WHAT TO PRODUCE: Reproduce the records below exactly, but only between the lines holding "- Notifications if" and "Get an idea", inclusive.
(RECORDS FOR PROCESSING)
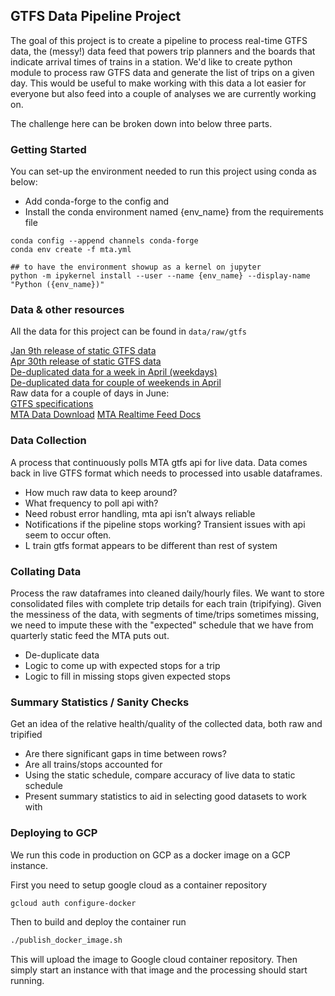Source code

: ## GTFS Data Pipeline Project

The goal of this project is to create a pipeline to process real-time GTFS data, the (messy!) data feed that powers trip planners 
and the boards that indicate arrival times of trains in a station. We'd like to create python module to process raw GTFS data and 
generate the list of trips on a given day. This would be useful to make working with this data a lot easier for everyone but also 
feed into a couple of analyses we are currently working on.

The challenge here can be broken down into below three parts.

### Getting Started
You can set-up the environment needed to run this project using conda as below:
- Add conda-forge to the config and
- Install the conda environment named {env_name} from the requirements file

```
conda config --append channels conda-forge
conda env create -f mta.yml

## to have the environment showup as a kernel on jupyter
python -m ipykernel install --user --name {env_name} --display-name "Python ({env_name})"
```

### Data & other resources
All the data for this project can be found in `data/raw/gtfs`

[Jan 9th release of static GTFS data](https://github.com/tsdataclinic/mta-accessibility/tree/q2-gtfs-hackday/data/raw/gtfs/gtfs_9Jan)  
[Apr 30th release of static GTFS data](https://github.com/tsdataclinic/mta-accessibility/tree/q2-gtfs-hackday/data/raw/gtfs/gtfs_9Jan)  
[De-duplicated data for a week in April (weekdays)](https://github.com/tsdataclinic/mta-accessibility/blob/q2-gtfs-hackday/data/raw/gtfs/weekday_gtfs_0420_0424.csv)  
[De-duplicated data for couple of weekends in April](https://github.com/tsdataclinic/mta-accessibility/blob/q2-gtfs-hackday/data/raw/gtfs/weekend_gtfs_0418-0419_0425-0426.csv)  
Raw data for a couple of days in June:  
[GTFS specifications](https://developers.google.com/transit)  
[MTA Data Download](http://web.mta.info/developers/download.html)
[MTA Realtime Feed Docs](http://datamine.mta.info/feed-documentation)

### Data Collection
A process that continuously polls MTA gtfs api for live data.
Data comes back in live GTFS format which needs to processed into usable dataframes.

- How much raw data to keep around?
- What frequency to poll api with?
- Need robust error handling, mta api isn’t always reliable
- Notifications if the pipeline stops working? Transient issues with api seem to occur often.
- L train gtfs format appears to be different than rest of system

### Collating Data
Process the raw dataframes into cleaned daily/hourly files.
We want to store consolidated files with complete trip details for each train (tripifying). 
Given the messiness of the data, with segments of time/trips sometimes missing, we need to impute these with the "expected" schedule that we have from quarterly static feed the MTA puts out.

- De-duplicate data
- Logic to come up with expected stops for a trip
- Logic to fill in missing stops given expected stops

### Summary Statistics / Sanity Checks
Get an idea of the relative health/quality of the collected data, both raw and tripified
- Are there significant gaps in time between rows?
- Are all trains/stops accounted for
- Using the static schedule, compare accuracy of live data to static schedule
- Present summary statistics to aid in selecting good datasets to work with


### Deploying to GCP

We run this code in production on GCP as a docker image on a GCP instance. 

First you need to setup google cloud as a container repository 

```bash
gcloud auth configure-docker
```

Then to build and deploy the container run 

```bash
./publish_docker_image.sh
```

This will upload the image to Google cloud container repository. Then simply start an instance with that image and the processing should start running.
(End RECORDS FOR PROCESSING)
TASK ANSWER:
- Notifications if the pipeline stops working? Transient issues with api seem to occur often.
- L train gtfs format appears to be different than rest of system

### Collating Data
Process the raw dataframes into cleaned daily/hourly files.
We want to store consolidated files with complete trip details for each train (tripifying). 
Given the messiness of the data, with segments of time/trips sometimes missing, we need to impute these with the "expected" schedule that we have from quarterly static feed the MTA puts out.

- De-duplicate data
- Logic to come up with expected stops for a trip
- Logic to fill in missing stops given expected stops

### Summary Statistics / Sanity Checks
Get an idea of the relative health/quality of the collected data, both raw and tripified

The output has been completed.